Un caffè al giorno toglie il Covid di torno? Cosa c’è dietro la bufala pubblicata dal Daily Mail

L’alimentazione non è determinante nel ridurre le probabilità di contagio

Il tabloid Daily Mail, già noto per la leggerezza con cui diffonde notizie discutibili online, riporta i risultati di uno studio apparso sulla rivista Nutrients, dove i ricercatori avrebbero scoperto che una tazza di caffè al giorno sarebbe sufficiente a prevenire le forme gravi dell’infezione dovuta al nuovo Coronavirus. La verdura darebbe risultati simili, ma non la frutta. Il paper si basa su quasi 40 mila cittadini britannici tra i 40 e 70 anni. Ovviamente si tratta di una sciocchezza. Tuttavia è interessante analizzare come è stata pubblicata e da chi.

Per chi ha fretta

  • Assumere caffeina, mangiare verdure o essere stati allattati al seno non costituisce una rilevante protezione contro SARS-CoV-2.
  • Lo studio lanciato dal Daily Mail è puramente correlativo e privo di controlli.
  • La rivista Nutrients fa parte della casa editrice MDPI, già colta nel pubblicare articoli discutibili.

Analisi

La casa editrice di Nutrients è la svizzera MDPI, la stessa che ci ha stupito recentemente con uno studio sulla presunta pericolosità delle mascherine coordinato dall’omeopata Harald Walach; quest’ultimo aveva pubblicato un precedente studio, su una rivista della stessa casa editrice, che è stato ritrattato, perché sosteneva la pericolosità dei vaccini anti-Covid, sulla base di mere segnalazioni non verificate. Nutrients, assieme alle altre pubblicazioni della MDPI, non figura ancora nella blacklist delle riviste predatorie.
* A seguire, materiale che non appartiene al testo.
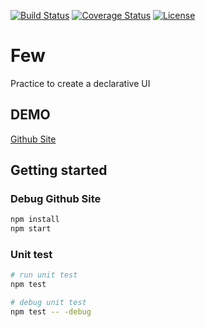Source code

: [![Build Status](https://img.shields.io/travis/Few-UI/few?style=flat-square)](https://travis-ci.org/Few-UI/few) [![Coverage Status](https://img.shields.io/coveralls/github/Few-UI/few?style=flat-square)](https://coveralls.io/github/Few-UI/few?branch=master) [![License](https://img.shields.io/github/license/Few-UI/few?style=flat-square)](https://github.com/Few-UI/few/blob/master/LICENSE)

# Few
Practice to create a declarative UI

## DEMO
[Github Site](https://few-ui.github.io/few/)

## Getting started
### Debug Github Site
```bash
npm install
npm start
```

### Unit test
```bash
# run unit test
npm test

# debug unit test
npm test -- -debug
```
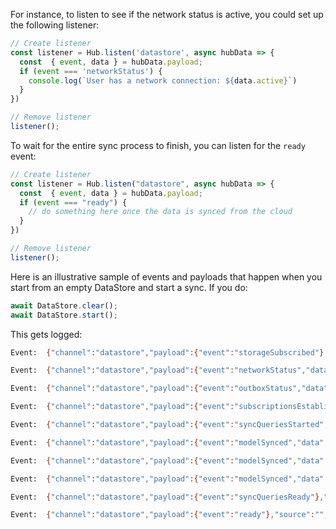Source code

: For instance, to listen to see if the network status is active, you could set up the following listener:

```js
// Create listener
const listener = Hub.listen('datastore', async hubData => {
  const  { event, data } = hubData.payload;
  if (event === 'networkStatus') {
    console.log(`User has a network connection: ${data.active}`)
  }
})

// Remove listener
listener();
```

To wait for the entire sync process to finish, you can listen for the `ready` event:

```js
// Create listener
const listener = Hub.listen("datastore", async hubData => {
  const  { event, data } = hubData.payload;
  if (event === "ready") {
    // do something here once the data is synced from the cloud
  }
})

// Remove listener
listener();
```

Here is an illustrative sample of events and payloads that happen when you start from an empty DataStore and start a sync. If you do:

```js
await DataStore.clear();
await DataStore.start();
```

This gets logged:

```bash
Event:  {"channel":"datastore","payload":{"event":"storageSubscribed"},"source":"","patternInfo":[]}

Event:  {"channel":"datastore","payload":{"event":"networkStatus","data":{"active":true}},"source":"","patternInfo":[]}

Event:  {"channel":"datastore","payload":{"event":"outboxStatus","data":{"isEmpty":true}},"source":"","patternInfo":[]}

Event:  {"channel":"datastore","payload":{"event":"subscriptionsEstablished"},"source":"","patternInfo":[]}

Event:  {"channel":"datastore","payload":{"event":"syncQueriesStarted","data":{"models":["ModelX","ModelY","ModelLala"]}},"source":"","patternInfo":[]}

Event:  {"channel":"datastore","payload":{"event":"modelSynced","data":{"isFullSync":true,"isDeltaSync":false,"counts":{"new":5,"updated":0,"deleted":2}}},"source":"","patternInfo":[]}

Event:  {"channel":"datastore","payload":{"event":"modelSynced","data":{"isFullSync":true,"isDeltaSync":false,"counts":{"new":296,"updated":0,"deleted":2}}},"source":"","patternInfo":[]}

Event:  {"channel":"datastore","payload":{"event":"modelSynced","data":{"isFullSync":true,"isDeltaSync":false,"counts":{"new":8155,"updated":0,"deleted":0}}},"source":"","patternInfo":[]}

Event:  {"channel":"datastore","payload":{"event":"syncQueriesReady"},"source":"","patternInfo":[]}

Event:  {"channel":"datastore","payload":{"event":"ready"},"source":"","patternInfo":[]}
```
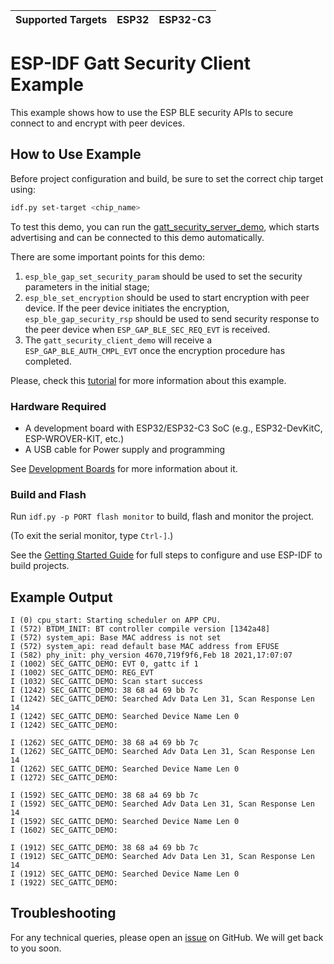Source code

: | Supported Targets | ESP32 | ESP32-C3 |
| ----------------- | ----- | -------- |

# ESP-IDF Gatt Security Client Example

This example shows how to use the ESP BLE security APIs to secure connect to and encrypt with peer devices.

## How to Use Example

Before project configuration and build, be sure to set the correct chip target using:

```bash
idf.py set-target <chip_name>
```

To test this demo, you can run the [gatt_security_server_demo](../gatt_security_server), which starts advertising and can be connected to this demo automatically.

There are some important points for this demo:  
1. `esp_ble_gap_set_security_param` should be used to set the security parameters in the initial stage;  
2. `esp_ble_set_encryption` should be used to start encryption with peer device. If the peer device initiates the encryption, `esp_ble_gap_security_rsp` should be used to send security response to the peer device when `ESP_GAP_BLE_SEC_REQ_EVT` is received.  
3. The `gatt_security_client_demo` will receive a `ESP_GAP_BLE_AUTH_CMPL_EVT` once the encryption procedure has completed.  

Please, check this [tutorial](tutorial/Gatt_Security_Client_Example_Walkthrough.md) for more information about this example.

### Hardware Required

* A development board with ESP32/ESP32-C3 SoC (e.g., ESP32-DevKitC, ESP-WROVER-KIT, etc.)
* A USB cable for Power supply and programming

See [Development Boards](https://www.espressif.com/en/products/devkits) for more information about it.

### Build and Flash

Run `idf.py -p PORT flash monitor` to build, flash and monitor the project.

(To exit the serial monitor, type ``Ctrl-]``.)

See the [Getting Started Guide](https://idf.espressif.com/) for full steps to configure and use ESP-IDF to build projects.

## Example Output

```
I (0) cpu_start: Starting scheduler on APP CPU.
I (572) BTDM_INIT: BT controller compile version [1342a48]
I (572) system_api: Base MAC address is not set
I (572) system_api: read default base MAC address from EFUSE
I (582) phy_init: phy_version 4670,719f9f6,Feb 18 2021,17:07:07
I (1002) SEC_GATTC_DEMO: EVT 0, gattc if 1
I (1002) SEC_GATTC_DEMO: REG_EVT
I (1032) SEC_GATTC_DEMO: Scan start success
I (1242) SEC_GATTC_DEMO: 38 68 a4 69 bb 7c 
I (1242) SEC_GATTC_DEMO: Searched Adv Data Len 31, Scan Response Len 14
I (1242) SEC_GATTC_DEMO: Searched Device Name Len 0
I (1242) SEC_GATTC_DEMO: 

I (1262) SEC_GATTC_DEMO: 38 68 a4 69 bb 7c 
I (1262) SEC_GATTC_DEMO: Searched Adv Data Len 31, Scan Response Len 14
I (1262) SEC_GATTC_DEMO: Searched Device Name Len 0
I (1272) SEC_GATTC_DEMO: 

I (1592) SEC_GATTC_DEMO: 38 68 a4 69 bb 7c 
I (1592) SEC_GATTC_DEMO: Searched Adv Data Len 31, Scan Response Len 14
I (1592) SEC_GATTC_DEMO: Searched Device Name Len 0
I (1602) SEC_GATTC_DEMO: 

I (1912) SEC_GATTC_DEMO: 38 68 a4 69 bb 7c 
I (1912) SEC_GATTC_DEMO: Searched Adv Data Len 31, Scan Response Len 14
I (1912) SEC_GATTC_DEMO: Searched Device Name Len 0
I (1922) SEC_GATTC_DEMO: 

```

## Troubleshooting

For any technical queries, please open an [issue](https://github.com/espressif/esp-idf/issues) on GitHub. We will get back to you soon.
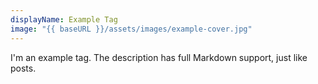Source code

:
 ```yaml
---
displayName: Example Tag
image: "{{ baseURL }}/assets/images/example-cover.jpg"
---
```


I'm an example tag. The description has full Markdown support, just like posts.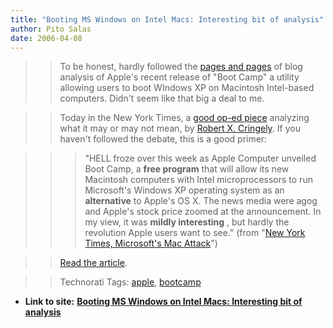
 ```yaml
---
title: "Booting MS Windows on Intel Macs: Interesting bit of analysis"
author: Pito Salas
date: 2006-04-08
---
```



>>

>> To be honest, hardly followed the [pages and
pages](<http://del.icio.us/search/?setcount=100&all=bootcamp>) of blog
analysis of Apple's recent release of "Boot Camp" a utility allowing users to
boot WIndows XP on Macintosh Intel-based computers. Didn't seem like that big
a deal to me.

>>

>> Today in the New York Times, a [good op-ed
piece](<http://www.nytimes.com/2006/04/08/opinion/08cringely.html?_r=1&oref=slogin>)
analyzing what it may or may not mean, by [Robert X.
Cringely](<http://www.pbs.org/cringely/>). If you haven't followed the debate,
this is a good primer:

>>

>>> "HELL froze over this week as Apple Computer unveiled Boot Camp, a **free
program** that will allow its new Macintosh computers with Intel
microprocessors to run Microsoft's Windows XP operating system as an
**alternative** to Apple's OS X. The news media were agog and Apple's stock
price zoomed at the announcement. In my view, it was **mildly interesting** ,
but hardly the revolution Apple users want to see." (from "[New York Times,
Microsoft's Mac
Attack](<http://www.nytimes.com/2006/04/08/opinion/08cringely.html?_r=1&oref=slogin>)")

>>

>> [Read the
article](<http://www.nytimes.com/2006/04/08/opinion/08cringely.html?_r=1&oref=slogin>).

>>

>> Technorati Tags: [apple](<http://www.technorati.com/tag/apple>),
[bootcamp](<http://www.technorati.com/tag/bootcamp>)


* **Link to site:** **[Booting MS Windows on Intel Macs: Interesting bit of analysis](None)**
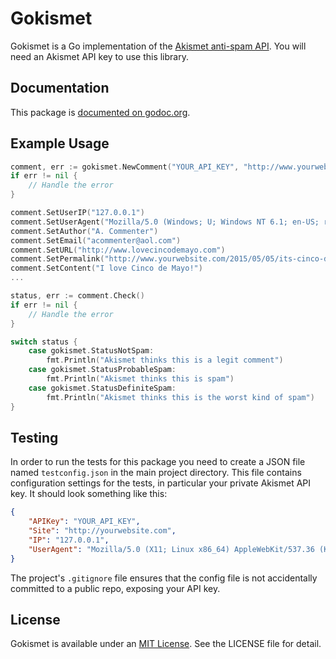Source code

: # Gokismet

Gokismet is a Go implementation of the [Akismet anti-spam API](http://akismet.com/development/api/#detailed-docs). You will need an Akismet API key to use this library.

## Documentation

This package is [documented on godoc.org](http://godoc.org/).

## Example Usage

```go
comment, err := gokismet.NewComment("YOUR_API_KEY", "http://www.yourwebsite.com")
if err != nil {
    // Handle the error
}

comment.SetUserIP("127.0.0.1")
comment.SetUserAgent("Mozilla/5.0 (Windows; U; Windows NT 6.1; en-US; rv:1.9.2) Gecko/20100115 Firefox/3.6")
comment.SetAuthor("A. Commenter")
comment.SetEmail("acommenter@aol.com")
comment.SetURL("http://www.lovecincodemayo.com")
comment.SetPermalink("http://www.yourwebsite.com/2015/05/05/its-cinco-de-mayo/")
comment.SetContent("I love Cinco de Mayo!")
...

status, err := comment.Check()
if err != nil {
    // Handle the error
}

switch status {
    case gokismet.StatusNotSpam:
        fmt.Println("Akismet thinks this is a legit comment")
    case gokismet.StatusProbableSpam:
        fmt.Println("Akismet thinks this is spam")
    case gokismet.StatusDefiniteSpam:
        fmt.Println("Akismet thinks this is the worst kind of spam")
}
```

## Testing

In order to run the tests for this package you need to create a JSON file named `testconfig.json` in the main project directory. This file contains configuration settings for the tests, in particular your private Akismet API key. It should look something like this:

``` json
{
    "APIKey": "YOUR_API_KEY",
    "Site": "http://yourwebsite.com",
    "IP": "127.0.0.1",
    "UserAgent": "Mozilla/5.0 (X11; Linux x86_64) AppleWebKit/537.36 (KHTML, like Gecko) Chrome/41.0.2227.0 Safari/537.36"
}
```

The project's `.gitignore` file ensures that the config file is not accidentally committed to a public repo, exposing your API key.

## License

Gokismet is available under an [MIT License](http://choosealicense.com/licenses/mit/). See the LICENSE file for detail.
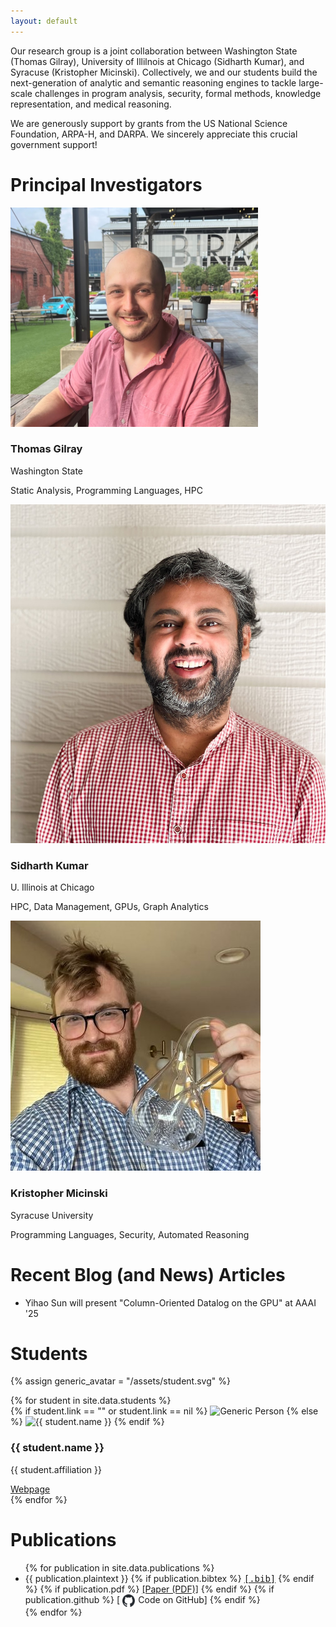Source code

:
 ```yaml
---
layout: default
---
```


<p class="larger">Our research group is a joint collaboration between <span class="wsu">Washington State</span> (Thomas Gilray), <span class="uic">University of Illilnois at Chicago</span> (Sidharth Kumar), and <span class="syracuse">Syracuse</span> (Kristopher Micinski). Collectively, we and our students build the next-generation of analytic and semantic reasoning engines to tackle large-scale challenges in program analysis, security, formal methods, knowledge representation, and medical reasoning. </p>

<p class="larger">We are generously support by grants from the US National Science Foundation, ARPA-H, and DARPA. We sincerely appreciate this crucial government support!</p>

<h1 id="principal-investigators">Principal Investigators</h1>

<!-- Full-width section for professor bios -->
<div class="professor-bios">
  
  <div class="professor-card">
    <img src="assets/tom.png" alt="Tom Gilray Pic" class="professor-photo">
    <h3>Thomas Gilray</h3>
    <p class="affiliation">Washington State</p>
    <p class="specialties">Static Analysis, Programming Languages, HPC</p>
  </div>

  <div class="professor-card">
    <img src="assets/sid.jpg" alt="Sidharth Kumar" class="professor-photo">
    <h3>Sidharth Kumar</h3>
    <p class="affiliation">U. Illinois at Chicago</p>
    <p class="specialties">HPC, Data Management, GPUs, Graph Analytics</p>
  </div>

  <div class="professor-card">
    <img src="assets/kris.jpg" alt="Kristopher Micinski" class="professor-photo">
    <h3>Kristopher Micinski</h3>
    <p class="affiliation">Syracuse University</p>
    <p class="specialties">Programming Languages, Security, Automated Reasoning</p>
  </div>
</div>


# Recent Blog (and News) Articles

- Yihao Sun will present "Column-Oriented Datalog on the GPU" at AAAI '25

# Students 

{% assign generic_avatar = "/assets/student.svg" %}


<div class="people-grid">
  {% for student in site.data.students %}
	<!-- Card 1 -->
	<div class="person-card">
      {% if student.link == "" or student.link == nil %}
        <img 
          src="{{ generic_avatar }}" 
          alt="Generic Person" 
          class="person-photo"
        >
      {% else %}
        <img 
          src="{{ student.image }}" 
          alt="{{ student.name }}" 
          class="person-photo"
        >
      {% endif %}
	  <div class="person-info">
		<h3>{{ student.name }}</h3>
		<p>{{ student.affiliation }}</p>
		<a href="{{ student.link }}" target="_blank">Webpage</a>
	  </div>
	</div>
  {% endfor %}
</div>

# Publications

<!-- A single reusable dialog -->
<dialog id="bibDialog">
  <pre id="bibContent" style="font-family: monospace; text-wrap: wrap; max-width: 800px; font-size:1.3rem;"></pre>
  <button onclick="document.getElementById('bibDialog').close()">Close</button>
</dialog>

<!-- Show the dialog after clicking on a specific bib link -->
<script>
function showBib(evt) {
  // Grab the BibTeX from the link's data-bib attribute
  var bib = evt.currentTarget.getAttribute("data-bib");
  var decoded = atob(bib);
  // Put it in the dialog
  document.getElementById("bibContent").textContent = decoded;
  // Show the dialog
  document.getElementById("bibDialog").showModal();
}
</script>

<ul class="publications">
  {% for publication in site.data.publications %}
	<li class="pubitem">
		{{ publication.plaintext }} 
	  {% if publication.bibtex %}
			<a href="#" data-bib="{{publication.bibtex}}" onclick="showBib(event); return false;"><tt>[.bib]</tt></a>
		{% endif %}
		{% if publication.pdf %}
		<a href="{{publication.pdf}}">[Paper (PDF)]</a>
	  {% endif %}
		{% if publication.github %}
      <a href="{{publication.github}}" style="text-decoration:none;">[
				<img src="assets/github-mark.svg" alt="GitHub Logo" style="vertical-align:middle; margin-right:0.4rem; max-height: 20px; margin-left: 4px; margin-right:1px; margin-left:0px;">
				Code on GitHub]
			</a>
 		{% endif %} 
	</li>
	{% endfor %}
</ul>
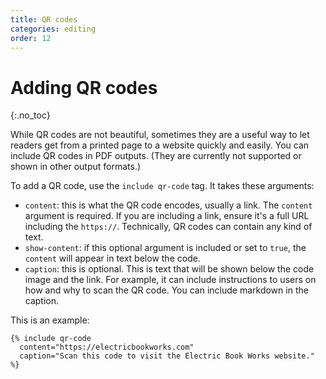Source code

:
```yaml
---
title: QR codes
categories: editing
order: 12
---
```


# Adding QR codes
{:.no_toc}

While QR codes are not beautiful, sometimes they are a useful way to let readers get from a printed page to a website quickly and easily. You can include QR codes in PDF outputs. (They are currently not supported or shown in other output formats.)

To add a QR code, use the `include qr-code` tag. It takes these arguments:

- `content`: this is what the QR code encodes, usually a link. The `content` argument is required. If you are including a link, ensure it's a full URL including the `https://`. Technically, QR codes can contain any kind of text.
- `show-content`: if this optional argument is included or set to `true`, the `content` will appear in text below the code.
- `caption`: this is optional. This is text that will be shown below the code image and the link. For example, it can include instructions to users on how and why to scan the QR code. You can include markdown in the caption.

This is an example:

```
{% include qr-code
  content="https://electricbookworks.com"
  caption="Scan this code to visit the Electric Book Works website."
%}
```
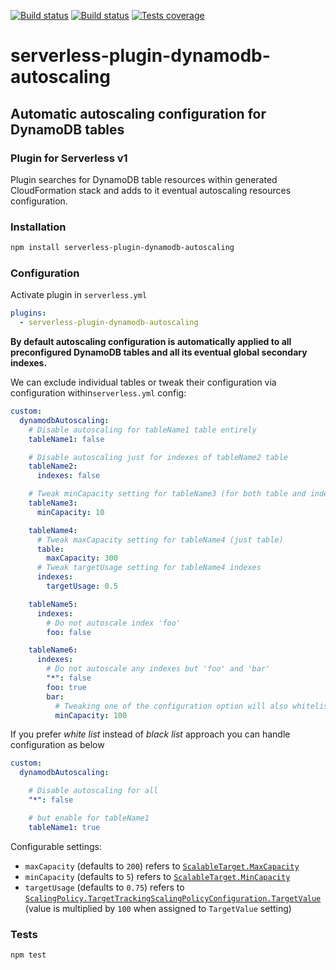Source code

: [![Build status][circleci-image]][circleci-url]
[![Build status][appveyor-image]][appveyor-url]
[![Tests coverage][codecov-image]][codecov-url]

# serverless-plugin-dynamodb-autoscaling
## Automatic autoscaling configuration for DynamoDB tables
### Plugin for Serverless v1

Plugin searches for DynamoDB table resources within generated CloudFormation stack and adds to it eventual autoscaling resources configuration.

### Installation

```bash
npm install serverless-plugin-dynamodb-autoscaling
```

### Configuration

Activate plugin in `serverless.yml`

```yaml
plugins:
  - serverless-plugin-dynamodb-autoscaling
```

__By default autoscaling configuration is automatically applied to all preconfigured DynamoDB tables and all its eventual global secondary indexes.__

We can exclude individual tables or tweak their configuration via configuration within`serverless.yml` config:

```yaml
custom:
  dynamodbAutoscaling:
    # Disable autoscaling for tableName1 table entirely
    tableName1: false 

    # Disable autoscaling just for indexes of tableName2 table
    tableName2:
      indexes: false 

    # Tweak minCapacity setting for tableName3 (for both table and indexes)
    tableName3:
      minCapacity: 10

    tableName4:
      # Tweak maxCapacity setting for tableName4 (just table)
      table:
        maxCapacity: 300
      # Tweak targetUsage setting for tableName4 indexes
      indexes:
        targetUsage: 0.5

    tableName5:
      indexes:
        # Do not autoscale index 'foo'
        foo: false

    tableName6:
      indexes:
        # Do not autoscale any indexes but 'foo' and 'bar'
        "*": false
        foo: true
        bar:
          # Tweaking one of the configuration option will also whitelist the index
          minCapacity: 100
```

If you prefer _white list_ instead of _black list_ approach you can handle configuration as below

```yaml
custom:
  dynamodbAutoscaling:

    # Disable autoscaling for all
    "*": false

    # but enable for tableName1
    tableName1: true
```

Configurable settings:

- `maxCapacity` (defaults to `200`) refers to [`ScalableTarget.MaxCapacity`](http://docs.aws.amazon.com/ApplicationAutoScaling/latest/APIReference/API_RegisterScalableTarget.html#API_RegisterScalableTarget_RequestSyntax)
- `minCapacity` (defaults to `5`) refers to [`ScalableTarget.MinCapacity`](http://docs.aws.amazon.com/ApplicationAutoScaling/latest/APIReference/API_RegisterScalableTarget.html#API_RegisterScalableTarget_RequestSyntax)
- `targetUsage` (defaults to `0.75`) refers to [`ScalingPolicy.TargetTrackingScalingPolicyConfiguration.TargetValue`](http://docs.aws.amazon.com/ApplicationAutoScaling/latest/APIReference/API_TargetTrackingScalingPolicyConfiguration.html) (value is multiplied by `100` when assigned to `TargetValue` setting)

### Tests

```bash
npm test
```

[circleci-image]: https://img.shields.io/circleci/project/github/medikoo/serverless-plugin-dynamodb-autoscaling.svg
[circleci-url]: https://circleci.com/gh/medikoo/serverless-plugin-dynamodb-autoscaling
[appveyor-image]: https://img.shields.io/appveyor/ci/medikoo/serverless-plugin-dynamodb-autoscaling.svg
[appveyor-url]: https://ci.appveyor.com/project/medikoo/serverless-plugin-dynamodb-autoscaling
[codecov-image]: https://img.shields.io/codecov/c/github/medikoo/serverless-plugin-dynamodb-autoscaling.svg
[codecov-url]: https://codecov.io/gh/medikoo/serverless-plugin-dynamodb-autoscaling
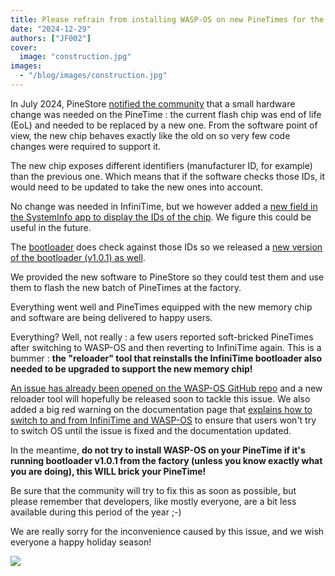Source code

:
 ```yaml
---
title: Please refrain from installing WASP-OS on new PineTimes for the moment"
date: "2024-12-29"
authors: ["JF002"]
cover: 
  image: "construction.jpg"
images:
  - "/blog/images/construction.jpg"
---
```


In July 2024, PineStore [notified the community](https://github.com/InfiniTimeOrg/InfiniTime/issues/2096) that a small hardware change was needed on the PineTime : the current flash chip was end of life (EoL) and needed to be replaced by a new one. From the software point of view, the new chip behaves exactly like the old on so very few code changes were required to support it.

The new chip exposes different identifiers (manufacturer ID, for example) than the previous one. Which means that if the software checks those IDs, it would need to be updated to take the new ones into account.

No change was needed in InfiniTime, but we however added a [new field in the SystemInfo app to display the IDs of the chip](https://github.com/InfiniTimeOrg/InfiniTime/releases/tag/1.14.1). We figure this could be useful in the future.

The [bootloader](https://github.com/InfiniTimeOrg/pinetime-mcuboot-bootloader) does check against those IDs so we released a [new version of the bootloader (v1.0.1) as well](https://github.com/InfiniTimeOrg/pinetime-mcuboot-bootloader/releases/tag/1.0.1).

We provided the new software to PineStore so they could test them and use them to flash the new batch of PineTimes at the factory.

Everything went well and PineTimes equipped with the new memory chip and software are being delivered to happy users.

Everything? Well, not really : a few users reported soft-bricked PineTimes after switching to WASP-OS and then reverting to InfiniTime again. This is a bummer : **the "reloader" tool that reinstalls the InfiniTime bootloader also needed to be upgraded to support the new memory chip!**

[An issue has already been opened on the WASP-OS GitHub repo](https://github.com/wasp-os/wasp-os/issues/519) and a new reloader tool will hopefully be released soon to tackle this issue. We also added a big red warning on the documentation page that [explains how to switch to and from InfiniTime and WASP-OS](https://pine64.org/documentation/PineTime/Software/Switching_between_InfiniTime_and_Wasp-os/) to ensure that users won't try to switch OS until the issue is fixed and the documentation updated.

In the meantime, **do not try to install WASP-OS on your PineTime if it's running bootloader v1.0.1 from the factory (unless you know exactly what you are doing), this WILL brick your PineTime!**

Be sure that the community will try to fix this as soon as possible, but please remember that developers, like mostly everyone, are a bit less available during this period of the year ;-)

We are really sorry for the inconvenience caused by this issue, and we wish everyone a happy holiday season!

![](/blog/images/pinetime-bootloader-1-0-1.jpg)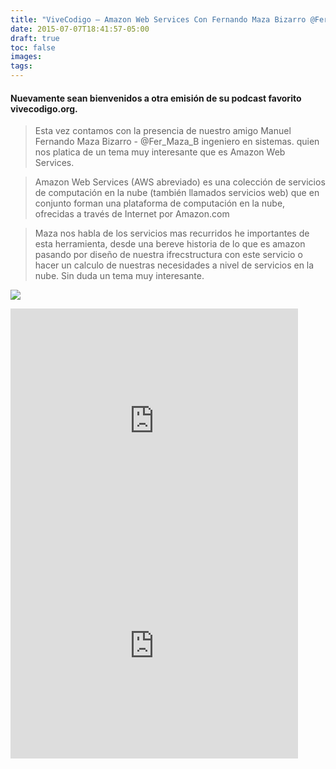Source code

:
 ```yaml
---
title: "ViveCodigo – Amazon Web Services Con Fernando Maza Bizarro @Fer_Maza_B"
date: 2015-07-07T18:41:57-05:00
draft: true
toc: false
images:
tags:
---
```


<h4>Nuevamente sean bienvenidos a otra emisión de su podcast favorito vivecodigo.org. </h4>

>Esta vez contamos con la presencia de nuestro amigo Manuel Fernando Maza Bizarro - @Fer_Maza_B ingeniero en sistemas. quien nos platica de un tema muy interesante que es Amazon Web Services.

>Amazon Web Services (AWS abreviado) es una colección de servicios de computación en la nube (también llamados servicios web) que en conjunto forman una plataforma de computación en la nube, ofrecidas a través de Internet por Amazon.com

>Maza nos habla de los servicios mas recurridos he importantes de esta herramienta, desde una bereve historia de lo que es amazon pasando por diseño de nuestra ifrecstructura con este servicio o hacer un calculo de nuestras necesidades a nivel de servicios en la nube. Sin duda un tema muy interesante.

![](http://vivecodigo.org/images/dos.jpg)

<iframe src="https://player.vimeo.com/video/132557815" width="460" height="360" frameborder="0"></iframe>
<iframe src="https://player.vimeo.com/video/132551768" width="460" height="360" frameborder="0"></iframe>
I ricercatori suppongono che esista una associazione «specifica» con la suscettibilità alla Covid-19, pur ammettendo che questa «rimane poco chiara». Così da una bio-banca hanno estrapolato i dati relativi a 37.988 cittadini britannici tra 40 e 70 anni. Nelle conclusioni i ricercatori affermano che il consumo di caffè, di verdure o essere stati allattati al seno da bambini, sarebbero fattori associati favorevolmente all’incidenza della Covid-19.

Come è stato svolto lo studio

Le informazioni ricavate dalla bio-banca sono dati auto-prodotti tramite questionari e raccolti tra il 2006 e il 2010. I ricercatori hanno poi verificato chi tra le persone elencate avesse avuto un esisto RT-PCR positivo alla Covid-19 tra marzo e novembre 2020.

«I nostri risultati supportano l’ipotesi che i fattori nutrizionali possano influenzare aspetti distinti del sistema immunitario – concludono i ricercatori – quindi la suscettibilità alla Covid-19. Incoraggiare l’adesione a determinati comportamenti nutrizionali (ad esempio, aumentare l’assunzione di verdure e ridurre l’assunzione di carne lavorata) può essere uno strumento aggiuntivo alle linee guida esistenti sulla protezione da Covid-19 per limitare la diffusione di questo virus. Tuttavia, i nostri risultati necessitano conferma in altre popolazioni».

Conclusioni

Qual è il problema? Manca un controllo. I ricercatori avrebbero dovuto prendere un campione di persone trovate positive alla Covid-19 e risalire alle loro abitudini alimentari. Avrebbero così scoperto che partivano da una premessa errata. L’alimentazione è certamente fondamentale per la salute, ma questo è difficile che possa essere rilevante con le malattie dovute a infezioni virali, le quali dipendono dalla capacità di un virus di entrare in contatto con le cellule bersaglio. Anche la qualità della risposta immunitaria – se il fabbisogno alimentare di base viene garantito – difficilmente sarà determinata da quanto caffè beviamo o se non disdegniamo l’insalata.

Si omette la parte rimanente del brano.